Assignment: Your task is to output the data exactly as it stands.

Listed entries:
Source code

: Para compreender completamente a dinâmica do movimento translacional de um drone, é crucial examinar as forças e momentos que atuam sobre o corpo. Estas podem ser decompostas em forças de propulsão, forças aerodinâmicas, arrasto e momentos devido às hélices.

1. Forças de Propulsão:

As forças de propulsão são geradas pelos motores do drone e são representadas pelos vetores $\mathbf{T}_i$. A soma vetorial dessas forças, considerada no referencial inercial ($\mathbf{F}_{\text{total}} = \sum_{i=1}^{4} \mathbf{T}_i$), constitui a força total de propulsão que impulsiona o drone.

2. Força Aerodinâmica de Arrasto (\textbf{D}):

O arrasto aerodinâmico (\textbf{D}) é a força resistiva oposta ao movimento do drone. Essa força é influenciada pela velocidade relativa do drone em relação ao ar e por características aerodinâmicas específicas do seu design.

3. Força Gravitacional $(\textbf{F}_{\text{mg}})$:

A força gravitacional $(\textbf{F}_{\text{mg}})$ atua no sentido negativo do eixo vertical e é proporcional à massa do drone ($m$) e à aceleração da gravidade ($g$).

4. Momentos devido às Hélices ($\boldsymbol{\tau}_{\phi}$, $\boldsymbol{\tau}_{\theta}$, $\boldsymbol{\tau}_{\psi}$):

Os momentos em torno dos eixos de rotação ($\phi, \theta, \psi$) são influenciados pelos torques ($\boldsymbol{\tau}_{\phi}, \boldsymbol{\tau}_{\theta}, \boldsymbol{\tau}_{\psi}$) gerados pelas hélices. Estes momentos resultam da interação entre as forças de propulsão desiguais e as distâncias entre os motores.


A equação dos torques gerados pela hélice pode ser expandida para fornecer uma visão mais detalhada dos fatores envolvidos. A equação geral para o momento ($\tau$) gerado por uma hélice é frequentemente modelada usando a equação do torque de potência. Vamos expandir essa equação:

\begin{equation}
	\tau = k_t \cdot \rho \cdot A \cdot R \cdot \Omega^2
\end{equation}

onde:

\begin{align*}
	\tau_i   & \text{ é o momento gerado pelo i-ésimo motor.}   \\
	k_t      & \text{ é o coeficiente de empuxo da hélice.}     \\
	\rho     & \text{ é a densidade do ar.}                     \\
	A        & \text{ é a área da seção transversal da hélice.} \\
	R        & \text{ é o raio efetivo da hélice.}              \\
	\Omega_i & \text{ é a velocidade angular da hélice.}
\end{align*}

Solved exercise:
Source code

: Para compreender completamente a dinâmica do movimento translacional de um drone, é crucial examinar as forças e momentos que atuam sobre o corpo. Estas podem ser decompostas em forças de propulsão, forças aerodinâmicas, arrasto e momentos devido às hélices.

1. Forças de Propulsão:

As forças de propulsão são geradas pelos motores do drone e são representadas pelos vetores $\mathbf{T}_i$. A soma vetorial dessas forças, considerada no referencial inercial ($\mathbf{F}_{\text{total}} = \sum_{i=1}^{4} \mathbf{T}_i$), constitui a força total de propulsão que impulsiona o drone.

2. Força Aerodinâmica de Arrasto (\textbf{D}):

O arrasto aerodinâmico (\textbf{D}) é a força resistiva oposta ao movimento do drone. Essa força é influenciada pela velocidade relativa do drone em relação ao ar e por características aerodinâmicas específicas do seu design.

3. Força Gravitacional $(\textbf{F}_{\text{mg}})$:

A força gravitacional $(\textbf{F}_{\text{mg}})$ atua no sentido negativo do eixo vertical e é proporcional à massa do drone ($m$) e à aceleração da gravidade ($g$).

4. Momentos devido às Hélices ($\boldsymbol{\tau}_{\phi}$, $\boldsymbol{\tau}_{\theta}$, $\boldsymbol{\tau}_{\psi}$):

Os momentos em torno dos eixos de rotação ($\phi, \theta, \psi$) são influenciados pelos torques ($\boldsymbol{\tau}_{\phi}, \boldsymbol{\tau}_{\theta}, \boldsymbol{\tau}_{\psi}$) gerados pelas hélices. Estes momentos resultam da interação entre as forças de propulsão desiguais e as distâncias entre os motores.


A equação dos torques gerados pela hélice pode ser expandida para fornecer uma visão mais detalhada dos fatores envolvidos. A equação geral para o momento ($\tau$) gerado por uma hélice é frequentemente modelada usando a equação do torque de potência. Vamos expandir essa equação:

\begin{equation}
	\tau = k_t \cdot \rho \cdot A \cdot R \cdot \Omega^2
\end{equation}

onde:

\begin{align*}
	\tau_i   & \text{ é o momento gerado pelo i-ésimo motor.}   \\
	k_t      & \text{ é o coeficiente de empuxo da hélice.}     \\
	\rho     & \text{ é a densidade do ar.}                     \\
	A        & \text{ é a área da seção transversal da hélice.} \\
	R        & \text{ é o raio efetivo da hélice.}              \\
	\Omega_i & \text{ é a velocidade angular da hélice.}
\end{align*}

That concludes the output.